What is tracepath?

Every time you send data over the Internet, it passes through a series of routers. Routers are network devices which know how to get packets to their destinations.

Tracepath is a Linux program which tells you about every router a packet has to go through to get to a host. The output looks something like this:

$ tracepath google.com -n 10
 1?: [LOCALHOST]                      pmtu 1500
 1:  _gateway                                              6.139ms 
 1:  _gateway                                              5.843ms 
 2:  no reply
 3:  int.router.isp.net                      		  13.481ms 
 4:  4.28.30.66                                           21.167ms asymm  8 
 5:  ae100.edge4.Atlanta2.Level3.net                      48.584ms asymm 10 
 6:  ae-2-3513.edge1.Atlanta4.Level3.net                  33.876ms asymm 11 
 7:  4.68.70.190                                          33.342ms asymm 11 
 8:  no reply
 9:  no reply
10:  no reply
     Too many hops: pmtu 1500
     Resume: pmtu 1500 

How does tracepath work?

Tracepath works by taking advantage of routing algorithms.
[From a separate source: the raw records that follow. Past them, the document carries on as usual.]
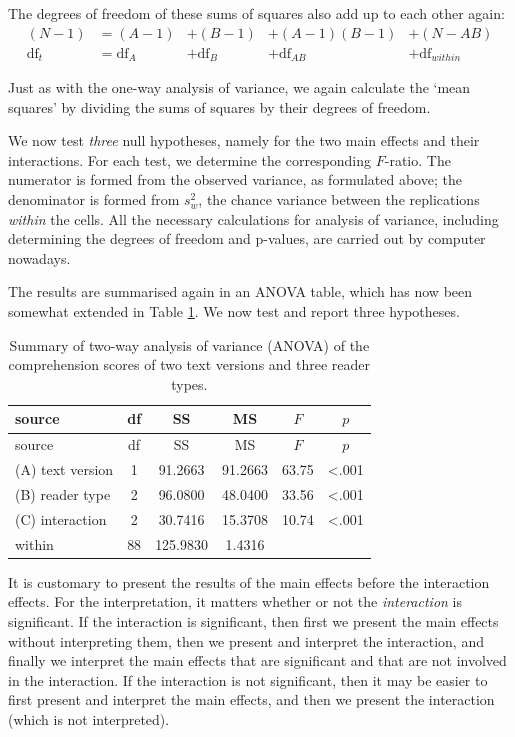 \documentclass[
]{book}
\begin{document}
The degrees of freedom of these sums of squares also add up to each other
again:
\begin{align}
  \label{eq:dftotal2}
    { (N-1) } &= (A-1) &+ (B-1) &+ (A-1)(B-1) &+ (N-AB) \\
    \textrm{df}_t &= \textrm{df}_A &+ \textrm{df}_B &+ \textrm{df}_{AB} &+ \textrm{df}_{within}
\end{align}

Just as with the one-way analysis of variance, we again calculate the
`mean squares' by dividing the sums of squares by their degrees of freedom.

We now test \emph{three} null hypotheses, namely for the two main effects and their
interactions. For each test, we determine the corresponding
\(F\)-ratio. The numerator is formed from the observed variance,
as formulated above; the denominator is formed from \(s^2_w\), the
chance variance between the replications \emph{within} the cells. All
the necessary calculations for analysis of variance, including determining
the degrees of freedom and p-values, are carried out by computer
nowadays.

The results are summarised again in an ANOVA table, which has now been somewhat
extended in Table \ref{tab:DBE12anova}. We now test and report three hypotheses.

\begin{longtable}[]{@{}lccccc@{}}
\caption{\label{tab:DBE12anova} Summary of two-way analysis of variance (ANOVA) of the comprehension scores of two text versions and three reader types.}\tabularnewline
\toprule
source & df & SS & MS & \(F\) & \(p\) \\
\midrule
\endfirsthead
\toprule
source & df & SS & MS & \(F\) & \(p\) \\
\midrule
\endhead
(A) text version & 1 & 91.2663 & 91.2663 & 63.75 & \textless.001 \\
(B) reader type & 2 & 96.0800 & 48.0400 & 33.56 & \textless.001 \\
(C) interaction & 2 & 30.7416 & 15.3708 & 10.74 & \textless.001 \\
within & 88 & 125.9830 & 1.4316 & & \\
\bottomrule
\end{longtable}

It is customary to present the results of the main effects before the interaction effects.
For the interpretation, it matters whether or not the \emph{interaction} is significant.
If the interaction is significant, then first we present the main effects without interpreting them, then we present and interpret the interaction, and finally we interpret the main effects that are significant and that are not involved in the interaction.
If the interaction is not significant, then it may be easier to first present and interpret the main effects, and then we present the interaction (which is not interpreted).
\end{document}
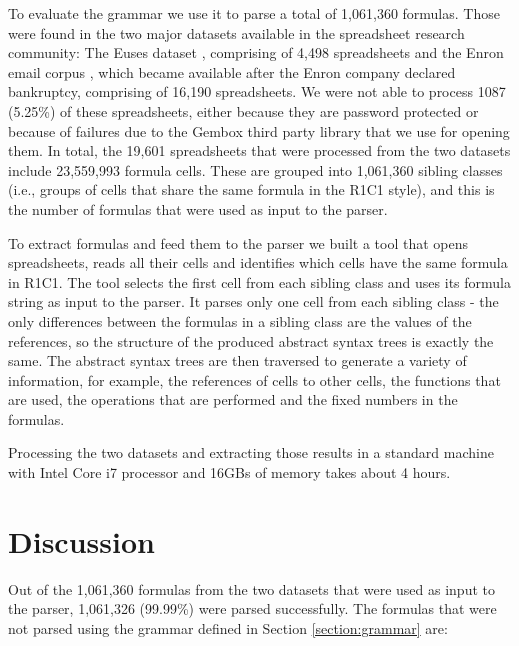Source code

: \documentclass[conference]{IEEEtran}
\begin{document}
To evaluate the grammar we use it to parse a total of 1,061,360 formulas. Those were found in the two major datasets available in the spreadsheet research community: The Euses dataset \cite{euses}, comprising of 4,498 spreadsheets and the Enron email corpus \cite{enron}, which became available after the Enron company declared bankruptcy, comprising of 16,190 spreadsheets. We were not able to process 1087 (5.25\%) of these spreadsheets, either because they are password protected or because of failures due to the Gembox third party library that we use for opening them. In total, the 19,601 spreadsheets that were processed from the two datasets include 23,559,993 formula cells. These are grouped into 1,061,360 sibling classes (i.e., groups of cells that share the same formula in the R1C1 style), and this is the number of formulas that were used as input to the parser.

To extract formulas and feed them to the parser we built a tool that opens spreadsheets, reads all their cells and identifies which cells have the same formula in R1C1. The tool selects the first cell from each sibling class and uses its formula string as input to the parser. It parses only one cell from each sibling class - the only differences between the formulas in a sibling class are the values of the references, so the structure of the produced abstract syntax trees is exactly the same. The abstract syntax trees are then traversed to generate a variety of information, for example, the references of cells to other cells, the functions that are used, the operations that are performed and the fixed numbers in the formulas.

Processing the two datasets and extracting those results in a standard machine with Intel Core i7 processor and 16GBs of memory takes about 4 hours.

\section{Discussion}

Out of the 1,061,360 formulas from the two datasets that were used as input to the parser, 1,061,326 (99.99\%) were parsed successfully. The formulas that were not parsed using the grammar defined in Section \ref{section:grammar} are:
\end{document}
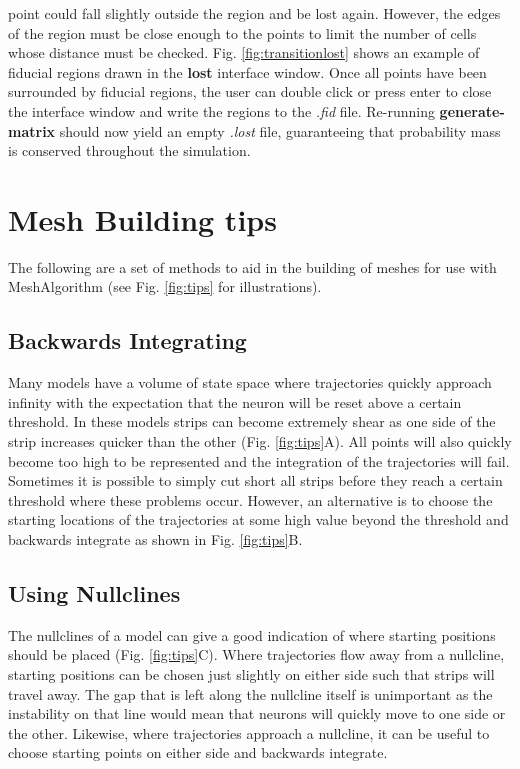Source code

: \documentclass[utf8]{frontiers_suppmat} %
\begin{document}
point could fall slightly outside the region and be lost again. However, the edges of the region must be close enough to the points to limit the number of cells whose distance must be checked. Fig. \ref{fig:transitionlost} shows an example of fiducial regions drawn in the \textbf{lost} interface window. Once all points have been surrounded by fiducial regions, the user can double click or press enter to close the interface window and write the regions to the \textit{.fid} file. Re-running \textbf{generate-matrix} should now yield an empty \textit{.lost} file, guaranteeing that probability mass is conserved throughout the simulation.

\section{Mesh Building tips}
\label{meshtips}
The following are a set of methods to aid in the building of meshes for use with MeshAlgorithm (see Fig. \ref{fig:tips} for illustrations).\\
\subsection{Backwards Integrating}
Many models have a volume of state space where trajectories quickly approach infinity with the expectation that the neuron will be reset above a certain threshold. In these models strips can become extremely shear as one side of the strip increases quicker than the other (Fig. \ref{fig:tips}A). All points will also quickly become too high to be represented and the integration of the trajectories will fail. Sometimes it is possible to simply cut short all strips before they reach a certain threshold where these problems occur. However, an alternative is to choose the starting locations of the trajectories at some high value beyond the threshold and backwards integrate as shown in Fig. \ref{fig:tips}B.\\

\subsection{Using Nullclines}
The nullclines of a model can give a good indication of where starting positions should be placed (Fig. \ref{fig:tips}C). Where trajectories flow away from a nullcline, starting positions can be chosen just slightly on either side such that strips will travel away. The gap that is left along the nullcline itself is unimportant as the instability on that line would mean that neurons will quickly move to one side or the other. Likewise, where trajectories approach a nullcline, it can be useful to choose starting points on either side and backwards integrate.\\
\end{document}
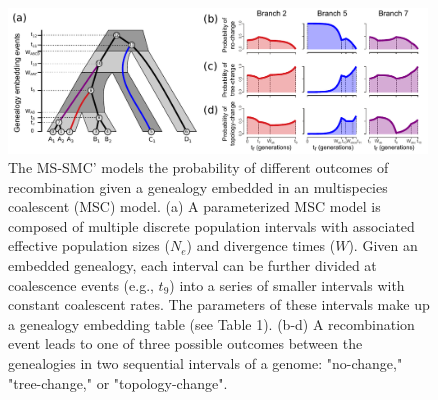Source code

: \documentclass[11pt]{article}
\begin{document}


\begin{figure}
	\centering
	\includegraphics[width=0.99\textwidth]{figures/Fig1-embedding-and-probs-fill.pdf}
	\caption{
		The MS-SMC' models the probability of different outcomes of recombination
		given a genealogy embedded in an multispecies coalescent (MSC) model.
		(a) A parameterized MSC model is composed of multiple discrete population
		intervals with associated effective population sizes ($N_e$) and divergence 
		times ($W$). Given an embedded genealogy, each interval can be further divided 
		at coalescence events (e.g., $t_9$) into a series of smaller intervals
		with constant coalescent rates. The parameters of these intervals make up a 
		genealogy embedding table (see Table 1).
		(b-d) A recombination event leads to one of three possible outcomes 
		between the genealogies in two sequential intervals of a genome: 
		"no-change," "tree-change," or "topology-change". 
}
\end{figure}
\end{document}
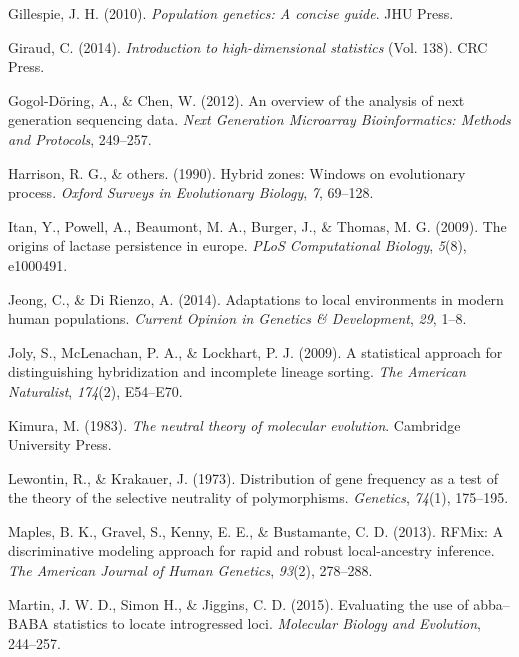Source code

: \documentclass[12pt,a4paper,twoside]{ugathesis}
\theoremstyle{definition}
\theoremstyle{definition}
\theoremstyle{remark}
\begin{document}
\hypertarget{ref-gillespie2010population}{}
Gillespie, J. H. (2010). \emph{Population genetics: A concise guide}.
JHU Press.

\hypertarget{ref-giraud2014introduction}{}
Giraud, C. (2014). \emph{Introduction to high-dimensional statistics}
(Vol. 138). CRC Press.

\hypertarget{ref-gogol2012overview}{}
Gogol-Döring, A., \& Chen, W. (2012). An overview of the analysis of
next generation sequencing data. \emph{Next Generation Microarray
Bioinformatics: Methods and Protocols}, 249--257.

\hypertarget{ref-harrison1990hybrid}{}
Harrison, R. G., \& others. (1990). Hybrid zones: Windows on
evolutionary process. \emph{Oxford Surveys in Evolutionary Biology},
\emph{7}, 69--128.

\hypertarget{ref-itan2009origins}{}
Itan, Y., Powell, A., Beaumont, M. A., Burger, J., \& Thomas, M. G.
(2009). The origins of lactase persistence in europe. \emph{PLoS
Computational Biology}, \emph{5}(8), e1000491.

\hypertarget{ref-jeong2014adaptations}{}
Jeong, C., \& Di Rienzo, A. (2014). Adaptations to local environments in
modern human populations. \emph{Current Opinion in Genetics \&
Development}, \emph{29}, 1--8.

\hypertarget{ref-joly2009statistical}{}
Joly, S., McLenachan, P. A., \& Lockhart, P. J. (2009). A statistical
approach for distinguishing hybridization and incomplete lineage
sorting. \emph{The American Naturalist}, \emph{174}(2), E54--E70.

\hypertarget{ref-kimura1983neutral}{}
Kimura, M. (1983). \emph{The neutral theory of molecular evolution}.
Cambridge University Press.

\hypertarget{ref-lewontin1973distribution}{}
Lewontin, R., \& Krakauer, J. (1973). Distribution of gene frequency as
a test of the theory of the selective neutrality of polymorphisms.
\emph{Genetics}, \emph{74}(1), 175--195.

\hypertarget{ref-maples2013rfmix}{}
Maples, B. K., Gravel, S., Kenny, E. E., \& Bustamante, C. D. (2013).
RFMix: A discriminative modeling approach for rapid and robust
local-ancestry inference. \emph{The American Journal of Human Genetics},
\emph{93}(2), 278--288.

\hypertarget{ref-martin2000}{}
Martin, J. W. D., Simon H., \& Jiggins, C. D. (2015). Evaluating the use
of abba--BABA statistics to locate introgressed loci. \emph{Molecular
Biology and Evolution}, 244--257.
\end{document}
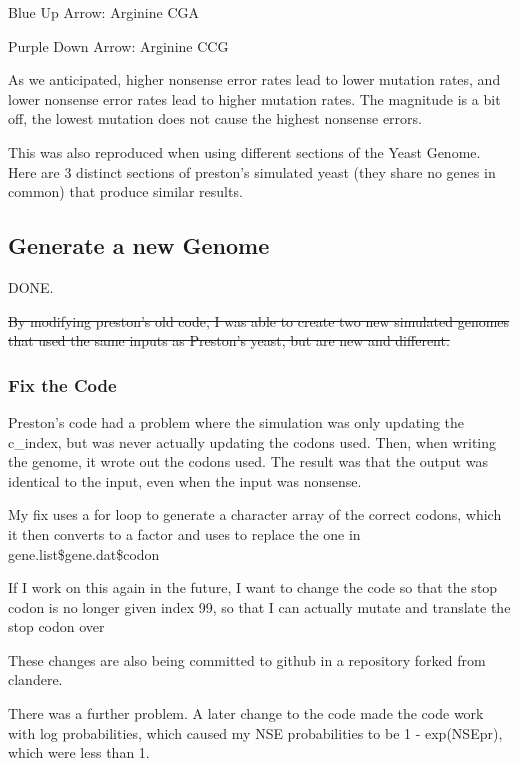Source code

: Blue Up Arrow: Arginine CGA

Purple Down Arrow: Arginine CCG

As we anticipated, higher nonsense error rates lead to lower mutation rates, and lower nonsense error rates lead to higher mutation rates. The magnitude is a bit off, the lowest mutation does not cause the highest nonsense errors.

This was also reproduced when using different sections of the Yeast Genome. Here are 3 distinct sections of preston's simulated yeast (they share no genes in common) that produce similar results.






\subsection{Generate a new Genome}

DONE.

\sout{By modifying preston's old code, I was able to create two new simulated genomes that used the same inputs as Preston's yeast, but are new and different.}

\subsubsection{Fix the Code}

Preston's code had a problem where the simulation was only updating the c\_index, but was never actually updating the codons used. Then, when writing the genome, it wrote out the codons used. The result was that the output was identical to the input, even when the input was nonsense.

My fix uses a for loop to generate a character array of the correct codons, which it then converts to a factor and uses to replace the one in gene.list\$gene.dat\$codon

If I work on this again in the future, I want to change the code so that the stop codon is no longer given index 99, so that I can actually mutate and translate the stop codon over

These changes are also being committed to github in a repository forked from clandere.

There was a further problem. A later change to the code made the code work with log probabilities, which caused my NSE probabilities to be 1 - exp(NSEpr), which were less than 1.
Routing algorithms look at each incoming packet’s IP header and decide what to do. One important field in an IPv4 packet’s headers is TTL (time-to-live), which is known as the hop limit in IPv6.

Both TTL and the hop limit are an unsigned 8 bit number (0-255) and are used like this in the routing algorithm:

  1. Receive a packet
  2. Look at the packet’s TTL or hop limit
  3. If the packet’s TTL or hop limit is 1, drop the packet and return it to the sender
  4. Otherwise, decrement the TTL or hop limit by 1 and pass the packet on to its next destination

So as a packet gets passed between routers, its TTL/hop limit gets smaller. After the TTL/hop limit hits 1, it will be sent back to the host along with some information about the router that processed it. This information is transmitted using the ICMP protocol.

Tracepath works by sending UDP datagrams to a host and manipulating the TTL/hop limit. It starts by setting this to 1, sending a packet out, reading the data from the router which returned it, and then printing this out. Setting the value to 1 guarantees that the first router along its path will drop and return it.

Then tracepath sets the TTL to 2, 3, 4, etc. and repeats the process until the host is finally reached. These TTL values correspond to the 2nd, 3rd, 4th, and nth routers along the way to its destination.

From here on out I will be using the term “TTL” for both the TTL (IPv4) and hop limit (IPv6). They are both the same thing in practice.

Routing is non-deterministic

Because routers can change where they route packets to dynamically, it’s likely that the output of tracepath will be different if you run it multiple times. Also, the path that data takes to get to the host is unlikely to be the same as the path that the response data takes on the way back.

One thing that tracepath measures is the TTL of the ICMP packets that it receives back. It’s hard to interpret exactly how many hops were taken based on this value, but we can use the following information to guess:

  • Devices set a different TTL value when sending out packets
  • Common TTLs are 255, 128, and 64

Here’s the “guess” algorithm which tracepath uses:

int ttl = 0;

for (ttl = 0; ttl < num_hops; ttl++) {
    // int recv_ttl is set somewhere above when receiving ICMP data
    int est_orig_ttl = 0;

    if (recv_ttl > 128) {
        est_orig_ttl = 255 - recv_ttl;
    } else if (ttl > 64) {
        est_orig_ttl = 128 - recv_ttl;
    } else {
        est_orig_ttl = 64 - recv_ttl;
    }

    int asymm = est_orig_ttl - ttl; 
    // continue on with loop
}

This doesn’t help us if routers set TTLs outside of 255, 128, or 64, so it’s best to treat this number as a guess. tracepath reports this number after the latency as asymm [difference between ttl and estimated TTL].

pmtu discovery

tracepath also performs Path Maximum Transmission Unit Discovery, or PMTU discovery, which shows up in the first hop. According to the IP protocol, receivers of data, including any routers along the way, are allowed to specify the maximum number of bytes which show up in a packet. If a sender wants to send more than this, they have to fragment the data before sending it.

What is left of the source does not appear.